In the case of the shift operators, I don’t think it matters whether the number of bits being shifted is specified as long or 16-bit int - what matters is the type of the number being shifted.

// This results in zero
long foo = 1 << 16;
// This also results in zero
foo = 1 << 16L;
// but this gives 65536
foo = 1L << 16;

Pete

el_supremo:
In the case of the shift operators, I don’t think it matters whether the number of bits being shifted is specified as long or 16-bit int - what matters is the type of the number being shifted.

Pete

Yup, you’re onto it.

<< & >> are evaluated left to right, so integral promotion rules won’t promote a smaller left hand side to a larger right hand value. Primarily because the left hand side denotes the size of the result.

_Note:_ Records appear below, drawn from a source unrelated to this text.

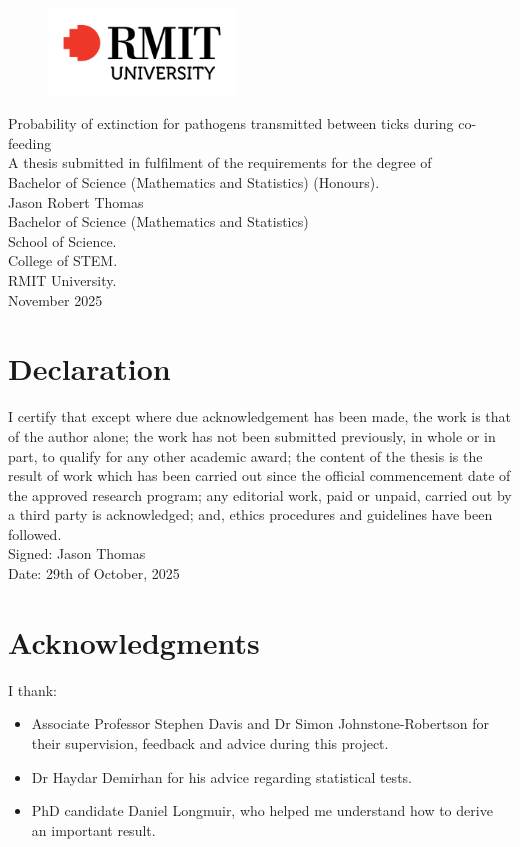 \documentclass{article}
\begin{document}
\begin{titlepage}
\begin{figure}[t!]
\centering
\includegraphics[width=5cm]{rmit-logo}
\end{figure}

\vspace*{2cm}

\begin{center}
{\large
	Probability of extinction for pathogens transmitted between ticks during co-feeding\\
	[1cm]
	A thesis submitted in fulfilment of the requirements for the degree of \\
    Bachelor of Science (Mathematics and Statistics) (Honours).\\
	[2cm]
	Jason Robert Thomas\\
	[0.5cm]
	Bachelor of Science (Mathematics and Statistics) \\
	[3cm]
	School of Science.\\
	[0.5cm]
	College of STEM.\\
	[0.5cm]
	RMIT University.\\
	[2cm]
	November 2025\\
}
\end{center}
	
\end{titlepage}


\section*{Declaration}
I certify that except where due acknowledgement has been made, the work is that of the author alone; the work has not been submitted previously, in whole or in part, to qualify for any other academic award; the content of the thesis is the result of work which has been carried out since the official commencement date of the approved research program; any editorial work, paid or unpaid, carried out by a third party is acknowledged; and, ethics procedures and guidelines have been followed. \\
[1cm]
Signed: Jason Thomas\\
[1cm]
Date: 29th of October, 2025\\

\section*{Acknowledgments}
I thank:
\begin{itemize}
\item Associate Professor Stephen Davis and Dr Simon Johnstone-Robertson for their supervision, feedback and advice during this project.
\item Dr Haydar Demirhan for his advice regarding statistical tests.
\item PhD candidate Daniel Longmuir, who helped me understand how to derive an important result.
\end{itemize}
\end{document}
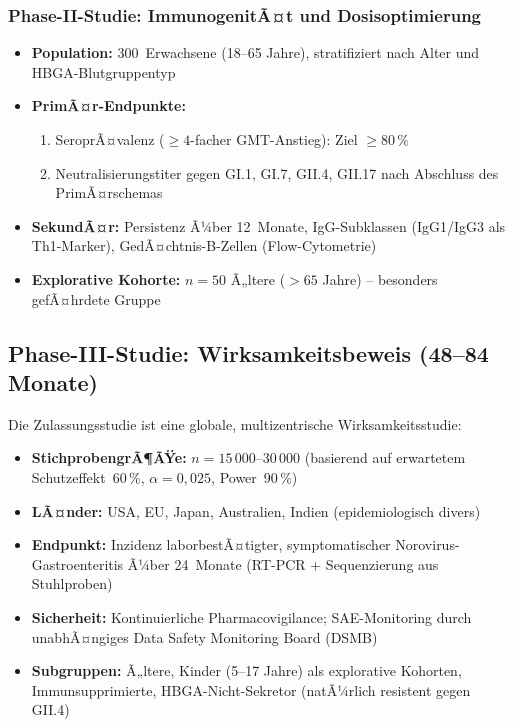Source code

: ﻿\documentclass[a4paper,12pt]{article}
\theoremstyle{plain}
\theoremstyle{definition}
\theoremstyle{remark}
\begin{document}
\subsubsection{Phase-II-Studie: ImmunogenitÃ¤t und Dosisoptimierung}

\begin{itemize}
  \item \textbf{Population:} 300~Erwachsene (18--65 Jahre), stratifiziert nach Alter
        und HBGA-Blutgruppentyp
  \item \textbf{PrimÃ¤r-Endpunkte:}
        \begin{enumerate}
          \item SeroprÃ¤valenz ($\geq\!4$-facher GMT-Anstieg): Ziel $\geq80\,\%$
          \item Neutralisierungstiter gegen GI.1, GI.7, GII.4, GII.17 nach Abschluss
                des PrimÃ¤rschemas
        \end{enumerate}
  \item \textbf{SekundÃ¤r:} Persistenz Ã¼ber 12~Monate, IgG-Subklassen (IgG1/IgG3
        als Th1-Marker), GedÃ¤chtnis-B-Zellen (Flow-Cytometrie)
  \item \textbf{Explorative Kohorte:} $n=50$ Ã„ltere ($>65$ Jahre) -- besonders
        gefÃ¤hrdete Gruppe
\end{itemize}

\subsection{Phase-III-Studie: Wirksamkeitsbeweis (48--84 Monate)}

Die Zulassungsstudie ist eine globale, multizentrische Wirksamkeitsstudie:

\begin{itemize}
  \item \textbf{StichprobengrÃ¶ÃŸe:} $n=15\,000$--$30\,000$ (basierend auf erwartetem
        Schutzeffekt~60\,\%, $\alpha=0{,}025$, Power~90\,\%)
  \item \textbf{LÃ¤nder:} USA, EU, Japan, Australien, Indien (epidemiologisch divers)
  \item \textbf{Endpunkt:} Inzidenz laborbestÃ¤tigter, symptomatischer Norovirus-
        Gastroenteritis Ã¼ber 24~Monate (RT-PCR + Sequenzierung aus Stuhlproben)
  \item \textbf{Sicherheit:} Kontinuierliche Pharmacovigilance; SAE-Monitoring
        durch unabhÃ¤ngiges Data Safety Monitoring Board (DSMB)
  \item \textbf{Subgruppen:} Ã„ltere, Kinder (5--17 Jahre) als explorative Kohorten,
        Immunsupprimierte, HBGA-Nicht-Sekretor (natÃ¼rlich resistent gegen GII.4)
\end{itemize}
\end{document}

Here is something from the standard:

5.8 Shift operators [expr.shift]
1 The shift operators << and >> group left-to-right.
shift-expression:
additive-expression
shift-expression << additive-expression
shift-expression >> additive-expression
The operands shall be of integral or unscoped enumeration type and integral promotions are performed.
The type of the result is that of the promoted left operand. The behavior is undefined if the right operand
is negative, or greater than or equal to the length in bits of the promoted left operand.
2 The value of E1 << E2 is E1 left-shifted E2 bit positions; vacated bits are zero-filled. If E1 has an unsigned
type, the value of the result is E1 × 2
E2, reduced modulo one more than the maximum value representable
in the result type. Otherwise, if E1 has a signed type and non-negative value, and E1 × 2
E2 is representable
in the result type, then that is the resulting value; otherwise, the behavior is undefined.
3 The value of E1 >> E2 is E1 right-shifted E2 bit positions. If E1 has an unsigned type or if E1 has a signed
type and a non-negative value, the value of the result is the integral part of the quotient

The promoted left operand refers to a left hand value that would be promoted if it was smaller than int, like a char.